Ce n’est pas une émeraude géante. Le procédé de vitrification innovant de Kurion transforme les déchets nucléaires radioactifs en verre stable, voire magnifique.

Par Josh Wolfe et Peter Hebert

La Friche. C’est là que nous sommes allés il y a sept ans à la recherche de nouvelles idées et d’opportunités. Ce que nous avons constaté était un besoin non satisfait et inévitable sans solution en vue.
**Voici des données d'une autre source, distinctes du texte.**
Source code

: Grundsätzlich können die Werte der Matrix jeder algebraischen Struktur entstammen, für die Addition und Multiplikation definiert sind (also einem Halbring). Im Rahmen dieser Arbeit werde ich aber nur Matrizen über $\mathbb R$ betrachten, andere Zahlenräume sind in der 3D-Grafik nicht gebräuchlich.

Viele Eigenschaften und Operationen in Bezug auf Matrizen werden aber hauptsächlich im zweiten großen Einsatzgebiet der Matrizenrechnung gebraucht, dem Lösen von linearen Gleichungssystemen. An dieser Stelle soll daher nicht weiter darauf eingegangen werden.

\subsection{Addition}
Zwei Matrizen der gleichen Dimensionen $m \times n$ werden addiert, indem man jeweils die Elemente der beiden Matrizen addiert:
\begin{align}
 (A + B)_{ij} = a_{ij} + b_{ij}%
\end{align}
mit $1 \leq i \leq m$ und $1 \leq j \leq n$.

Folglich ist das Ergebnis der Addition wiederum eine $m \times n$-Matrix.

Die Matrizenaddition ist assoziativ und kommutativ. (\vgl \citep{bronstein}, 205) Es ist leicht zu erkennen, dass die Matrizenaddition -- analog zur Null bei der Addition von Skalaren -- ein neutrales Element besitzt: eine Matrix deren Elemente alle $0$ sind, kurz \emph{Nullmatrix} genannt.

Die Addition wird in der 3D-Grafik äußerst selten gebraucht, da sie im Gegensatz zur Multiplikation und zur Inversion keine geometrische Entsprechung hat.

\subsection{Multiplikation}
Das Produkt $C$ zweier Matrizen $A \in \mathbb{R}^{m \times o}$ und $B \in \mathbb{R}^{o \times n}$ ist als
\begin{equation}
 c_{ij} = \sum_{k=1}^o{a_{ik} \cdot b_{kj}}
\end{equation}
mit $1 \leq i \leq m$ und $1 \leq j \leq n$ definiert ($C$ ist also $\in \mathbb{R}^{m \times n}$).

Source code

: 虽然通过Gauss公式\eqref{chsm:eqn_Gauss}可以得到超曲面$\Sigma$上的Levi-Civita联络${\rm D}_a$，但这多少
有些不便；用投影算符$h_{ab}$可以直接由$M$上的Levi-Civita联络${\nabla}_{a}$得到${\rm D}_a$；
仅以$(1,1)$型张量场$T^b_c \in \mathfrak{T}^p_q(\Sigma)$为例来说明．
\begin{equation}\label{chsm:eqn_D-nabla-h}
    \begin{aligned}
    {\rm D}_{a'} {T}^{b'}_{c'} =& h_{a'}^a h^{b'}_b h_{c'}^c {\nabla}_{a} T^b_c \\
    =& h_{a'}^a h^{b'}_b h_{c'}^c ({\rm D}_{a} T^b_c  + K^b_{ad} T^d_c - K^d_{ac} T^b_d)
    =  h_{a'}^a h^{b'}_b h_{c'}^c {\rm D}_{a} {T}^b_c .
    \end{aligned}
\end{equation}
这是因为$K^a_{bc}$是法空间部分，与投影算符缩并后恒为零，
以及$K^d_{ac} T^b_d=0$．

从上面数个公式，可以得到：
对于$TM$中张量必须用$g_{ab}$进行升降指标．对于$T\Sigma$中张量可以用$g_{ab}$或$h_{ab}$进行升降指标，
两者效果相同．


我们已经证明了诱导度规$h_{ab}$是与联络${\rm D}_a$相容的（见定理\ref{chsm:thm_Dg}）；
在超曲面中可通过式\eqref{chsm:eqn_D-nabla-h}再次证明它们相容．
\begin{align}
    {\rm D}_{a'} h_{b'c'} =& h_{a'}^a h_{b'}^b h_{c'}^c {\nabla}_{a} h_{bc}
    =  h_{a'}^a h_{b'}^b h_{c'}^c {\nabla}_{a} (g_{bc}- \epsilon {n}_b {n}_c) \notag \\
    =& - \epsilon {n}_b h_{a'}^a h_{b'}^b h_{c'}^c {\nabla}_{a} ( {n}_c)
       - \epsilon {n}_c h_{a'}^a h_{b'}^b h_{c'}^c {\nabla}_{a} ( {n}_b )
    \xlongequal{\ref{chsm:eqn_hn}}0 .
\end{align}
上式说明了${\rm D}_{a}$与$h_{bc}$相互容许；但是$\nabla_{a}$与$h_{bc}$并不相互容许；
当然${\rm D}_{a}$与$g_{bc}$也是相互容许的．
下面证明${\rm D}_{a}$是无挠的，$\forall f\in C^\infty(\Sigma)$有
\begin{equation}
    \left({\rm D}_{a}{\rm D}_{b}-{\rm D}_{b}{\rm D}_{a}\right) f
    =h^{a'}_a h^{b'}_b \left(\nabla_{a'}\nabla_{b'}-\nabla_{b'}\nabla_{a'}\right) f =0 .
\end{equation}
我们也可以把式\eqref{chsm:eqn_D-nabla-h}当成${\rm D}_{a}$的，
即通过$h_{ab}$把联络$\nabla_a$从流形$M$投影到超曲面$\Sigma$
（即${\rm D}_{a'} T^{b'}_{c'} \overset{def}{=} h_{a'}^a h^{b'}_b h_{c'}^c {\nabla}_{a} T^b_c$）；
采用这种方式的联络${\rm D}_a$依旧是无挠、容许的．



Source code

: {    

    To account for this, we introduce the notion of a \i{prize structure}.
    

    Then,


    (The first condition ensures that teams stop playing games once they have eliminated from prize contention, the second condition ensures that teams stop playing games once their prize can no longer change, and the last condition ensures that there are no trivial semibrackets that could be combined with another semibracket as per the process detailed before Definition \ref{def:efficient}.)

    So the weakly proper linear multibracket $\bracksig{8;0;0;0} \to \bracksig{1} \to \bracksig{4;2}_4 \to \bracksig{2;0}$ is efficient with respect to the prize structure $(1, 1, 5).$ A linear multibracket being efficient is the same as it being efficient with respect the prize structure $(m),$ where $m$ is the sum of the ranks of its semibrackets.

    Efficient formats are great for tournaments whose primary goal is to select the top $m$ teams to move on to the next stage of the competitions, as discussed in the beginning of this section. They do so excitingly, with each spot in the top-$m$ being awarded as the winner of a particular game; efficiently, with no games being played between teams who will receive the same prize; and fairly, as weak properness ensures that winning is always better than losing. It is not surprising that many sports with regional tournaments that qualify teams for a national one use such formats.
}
Contre toute attente et avec de multiples essais en cours de route, y compris en tant que premiers intervenants à Fukushima Daiichi, la plus grande catastrophe nucléaire que le monde ait connue en 25 ans, nous avons fondé et construit Kurion, une start-up de pointe qui utilise une robotique avancée et des techniques d’ingénierie de pointe pour nettoyer et contenir les déchets nucléaires. Aujourd’hui, nous célébrons avec toute l’équipe de Kurion son acquisition réussie par Veolia, une société d’eau, de déchets et d’énergie basée à Paris, en France, qui a une capitalisation boursière de 13,7 milliards de dollars.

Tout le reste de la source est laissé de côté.